Avvenire, 7 maggio 2023

Allestito un ufficio all’interno dell’istituto della Dozza. Quattro detenuti della Casa circondariale di Dozza, a Bologna, sono stati assunti come operatori del call center delle Acli. Dal 28 aprile scorso lavorano in un ufficio allestito in una stanza del carcere rispondendo alle circa 700 telefonate quotidiane di utenti che chiedono un appuntamento con i centri di assistenza fiscale del patronato delle province di Bologna, Ferrara, Reggio Emilia e Mantova.

Si tratta di un’iniziativa unica nel suo genere in Italia, gestita direttamente dall’associazione (e non attraverso cooperative esterne) e finalizzata al reinserimento sociale dei reclusi. Con l’ausilio di quattro computer collegati esclusivamente alla piattaforma delle Acli e di altrettanti telefoni (solo riceventi) gli operatori, detenuti italiani che devono scontare pene di otto-nove anni per gravi reati (il più giovane di loro ha 23 anni, due sono 55enni con esperienza professionale e l’altro ha 43 anni) hanno il compito di fissare la data dell’appuntamento in una delle sedi del Caf e fornire tutte le informazioni sui documenti necessari alla presentazione delle dichiarazioni dei redditi. I contratti di lavoro sono a termine, uno a tempo pieno e gli altri part-time e scadranno a fine settembre salvo proroghe, lo stipendio medio netto è di 1.200 euro al mese.

“I rapporti di lavoro, applicati nel rispetto del regolamento carcerario, dureranno per tutta la campagna fiscale delle Acli - precisa Simone Zucca, direttore del Caf Acli - ma la nostra speranza è di trasformarli a tempo indeterminato e allargare il numero degli assunti fino a otto”. Il penitenziario bolognese ospita attualmente circa 750 detenuti e diverse attività finalizzate al reinserimento sociale come laboratori di teatro, musica e scrittura.
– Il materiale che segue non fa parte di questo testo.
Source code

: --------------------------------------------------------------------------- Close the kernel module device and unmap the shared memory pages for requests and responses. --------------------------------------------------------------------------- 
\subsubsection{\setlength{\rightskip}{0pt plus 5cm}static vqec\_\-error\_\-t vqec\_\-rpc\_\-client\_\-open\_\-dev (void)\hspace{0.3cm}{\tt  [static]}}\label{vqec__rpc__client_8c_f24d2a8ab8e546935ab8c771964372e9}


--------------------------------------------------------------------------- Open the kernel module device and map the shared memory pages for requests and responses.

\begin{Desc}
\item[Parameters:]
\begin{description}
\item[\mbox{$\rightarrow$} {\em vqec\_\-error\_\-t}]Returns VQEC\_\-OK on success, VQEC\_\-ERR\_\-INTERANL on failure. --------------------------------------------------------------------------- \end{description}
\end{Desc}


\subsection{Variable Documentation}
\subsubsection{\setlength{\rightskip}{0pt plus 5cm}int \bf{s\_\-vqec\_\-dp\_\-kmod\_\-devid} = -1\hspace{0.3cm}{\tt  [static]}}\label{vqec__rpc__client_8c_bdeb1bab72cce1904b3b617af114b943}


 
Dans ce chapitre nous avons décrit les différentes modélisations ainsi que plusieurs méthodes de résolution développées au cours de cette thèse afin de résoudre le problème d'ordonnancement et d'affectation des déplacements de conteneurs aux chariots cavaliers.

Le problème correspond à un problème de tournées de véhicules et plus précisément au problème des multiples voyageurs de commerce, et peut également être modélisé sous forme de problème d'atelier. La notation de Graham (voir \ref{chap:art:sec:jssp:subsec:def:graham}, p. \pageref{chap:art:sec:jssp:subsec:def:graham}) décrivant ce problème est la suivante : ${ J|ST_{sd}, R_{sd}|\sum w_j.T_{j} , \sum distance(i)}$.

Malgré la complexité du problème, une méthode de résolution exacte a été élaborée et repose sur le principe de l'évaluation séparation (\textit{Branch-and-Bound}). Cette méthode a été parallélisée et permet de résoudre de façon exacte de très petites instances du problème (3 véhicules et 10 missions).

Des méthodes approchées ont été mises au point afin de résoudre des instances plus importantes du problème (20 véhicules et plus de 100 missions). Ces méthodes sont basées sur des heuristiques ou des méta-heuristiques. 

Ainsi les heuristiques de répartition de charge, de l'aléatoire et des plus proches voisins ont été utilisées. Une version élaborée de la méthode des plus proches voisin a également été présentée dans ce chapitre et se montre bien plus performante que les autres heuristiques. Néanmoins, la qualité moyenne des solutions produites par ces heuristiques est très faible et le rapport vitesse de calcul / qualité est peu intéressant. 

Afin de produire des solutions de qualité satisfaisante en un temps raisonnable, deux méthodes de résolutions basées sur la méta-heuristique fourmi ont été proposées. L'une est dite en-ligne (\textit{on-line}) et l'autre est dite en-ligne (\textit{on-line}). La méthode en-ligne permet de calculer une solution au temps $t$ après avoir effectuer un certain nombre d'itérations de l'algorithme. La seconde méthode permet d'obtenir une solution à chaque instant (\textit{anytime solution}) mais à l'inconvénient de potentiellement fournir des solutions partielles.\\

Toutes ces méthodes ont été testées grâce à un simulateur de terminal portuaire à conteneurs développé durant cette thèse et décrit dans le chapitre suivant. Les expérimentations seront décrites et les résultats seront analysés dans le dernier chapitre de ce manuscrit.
La selezione dei candidati per il progetto delle Acli e la loro formazione professionale sono avvenuti in stretta collaborazione con la direttrice dell’istituto, Rosa Alba Casella, mentre l’investimento destinato alla tecnologia e alla predisposizione dell’ufficio (collegamenti Internet, cablaggi, mobilia e attrezzature) è stato di circa 20mila euro.

“L’idea di creare un ufficio all’interno della Casa circondariale è nata quando, pensando di far fare uno stage nella nostra sede a un detenuto in semilibertà - spiega Zucca - abbiamo appreso invece della disponibilità della direzione ad ospitare un centralino telefonico per svolgere lo stesso servizio in un locale dedicato, così abbiamo cambiato il progetto, tenendo anche conto delle agevolazioni contributive in favore dei datori di lavoro previste dalla “legge Smuraglia” (la n. 193 del 2000) che promuove le opportunità di impiego qualificato dei detenuti all’interno degli istituti di pena”.

“È un’iniziativa molto importante - ha affermato il cardinale Matteo Zuppi, arcivescovo di Bologna e presidente della Cei, che ha inaugurato l’ufficio delle Acli alla Dozza - perché riconsegna al carcere la sua funzione rieducativa, inoltre il lavoro è lavoro vero se restituisce dignità alla persona. Meno del 5% di chi vive in questo istituto - ha detto il cardinale - ha un’occupazione ed è davvero un numero troppo basso. Bisogna fare di più”.

Un impegno che le Acli cercheranno di mantenere nei prossimi mesi. “Questo progetto lavorativo si inserisce in un rapporto di collaborazione ormai consolidato tra il carcere di Bologna e l’Unione Sportiva Acli locale” ha affermato il dirigente dell’Unione Sportiva dell’Associazione cristiana lavoratori, Filippo Diaco. “Infatti, da qualche anno promuoviamo attività sportive e di mediazione interculturale all’interno della casa circondariale.

Siamo partiti con il rugby - spiega Diaco - e ora, in collaborazione con il Centro Sportivo Italiano di Bologna, cominceremo gli allenamenti di calcio per far nascere una squadra e il corso arbitri. Crediamo molto, infatti, nel valore educativo dello sport, inteso come strumento di inclusione sociale e promozione del benessere psicofisico, aspetti fondamentali in carcere. E per i nostri lavoratori sarà una sorta di welfare aziendale”.